Was Looking for a New WAI-Illustrious Version and Found WAI-Anima Instead
Contents
When I wrote about Anima in February, my takeaway was “true to its ‘preview’ label, there’s almost nothing it can do better than SDXL-based models in practice.” Two months later, I was browsing CivitAI looking for a new version of WAI-Illustrious and noticed a link to something called “WAI-Anima.”
WAI0731, the creator of WAI-Illustrious, had released a derivative model based on Anima. And v1 was published on April 15, 2026 — yesterday.
Curious, I dug in and found the Anima landscape had changed quite a bit since February. I ran some hands-on comparisons too.
What is WAI-Anima?
A derivative model fine-tuned by WAI0731 on top of Anima preview3-base.
| Item | Details |
|---|---|
| Author | WAI0731 (same as WAI-Illustrious) |
| Base | Anima preview3-base |
| Size | 3.9 GB |
| Version | v1 (explicitly noted as exploration stage) |
| Release date | 2026-04-15 |
| Available at | CivitAI, Tensor.Art |
The author writes “still in the exploration stage,” so this is an early evaluation build, not a finished product.
Recommended settings
| Setting | Value |
|---|---|
| Environment | ComfyUI or Forge Neo |
| Steps | 20—30 |
| CFG | 4—5 |
| Sampler | Euler A Normal or ER SDE BETA |
| Text Encoder | qwen_3_06b_base.safetensors |
| VAE | qwen_image_vae.safetensors |
Prompts use Danbooru tag style just like SDXL models, and like WAI-Illustrious, it aims for score-tag-based control.
Hands-on comparison
I compared Anima preview3-base, WAI-Anima v1, and WAI-Illustrious v160 on ComfyUI running on an M1 Max (64 GB unified memory), using the same prompt and same seed.
Generation settings
| Item | Anima (shared) | WAI-Illustrious |
|---|---|---|
| Resolution | 832x1216 | 832x1216 |
| Steps | 30 | 25 |
| CFG | 4.0 | 5.0 |
| Sampler | er_sde | euler_ancestral |
| Scheduler | simple | karras |
| Seed | 42 (fixed) | 42 (fixed) |
| Text Encoder | Qwen3 0.6B | CLIP (built-in) |
Settings follow each model’s recommended values.
Test 1: Standing pose (white background)
Prompt: 1girl, solo, long blonde hair, blue eyes, white robe, gold embroidery, capelet, gold sash, long sleeves, long dress, standing, looking at viewer, full body, white background



All three output an angled pose.

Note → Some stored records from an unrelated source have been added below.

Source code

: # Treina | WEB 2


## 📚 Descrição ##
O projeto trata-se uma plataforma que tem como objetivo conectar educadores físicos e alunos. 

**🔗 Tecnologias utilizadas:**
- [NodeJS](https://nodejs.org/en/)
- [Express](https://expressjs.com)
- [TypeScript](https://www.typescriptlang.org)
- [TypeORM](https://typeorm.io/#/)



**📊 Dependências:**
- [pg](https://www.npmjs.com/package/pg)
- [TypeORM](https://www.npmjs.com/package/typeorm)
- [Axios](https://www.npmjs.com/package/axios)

Since I didn’t include straight-on in the prompt, not getting a front-facing shot is expected. preview3-base added blue fabric that wasn’t in the prompt at all. WAI-Anima v1 was more faithful to the white + gold color scheme.
WAI-Illustrious delivered its usual precision. It reproduced the white robe with gold sash almost exactly as prompted. The maturity gap in tag control is clear.
Test 2: Dynamic scene (with background)
Prompt: 1girl, solo, long blonde hair, blue eyes, white robe, gold embroidery, capelet, gold sash, long sleeves, long dress, running, wind, hair blowing, dynamic pose, fantasy landscape, castle in background, sunset sky, dramatic clouds, grass field



This is where the Anima models’ strengths show. Both preview3-base and WAI-Anima produce atmospheric, painterly lighting. The depth in the castle, sunset, and grass field is a step above WAI-Illustrious.
WAI-Illustrious has high costume accuracy but the background is flat and stays in its usual “anime cel shading” mode. The mouth is hidden, and both legs are unnaturally stuck together despite running — the physics break down in dynamic compositions. The Anima models produced a more natural running pose.
Test 3: i2i (WAI-IL to Anima)
What happens if you generate a character with LoRA on WAI-Illustrious and then run it through Anima via img2img? I wanted to see if I could lock down the character with IL’s tag control and layer Anima’s textures on top.
The source image was generated with WAI-Illustrious v160 + Kana-chan LoRA (kanachan-waiv16-05.safetensors, strength_model: 1.0, strength_clip: 0.8). i2i denoise was 0.5.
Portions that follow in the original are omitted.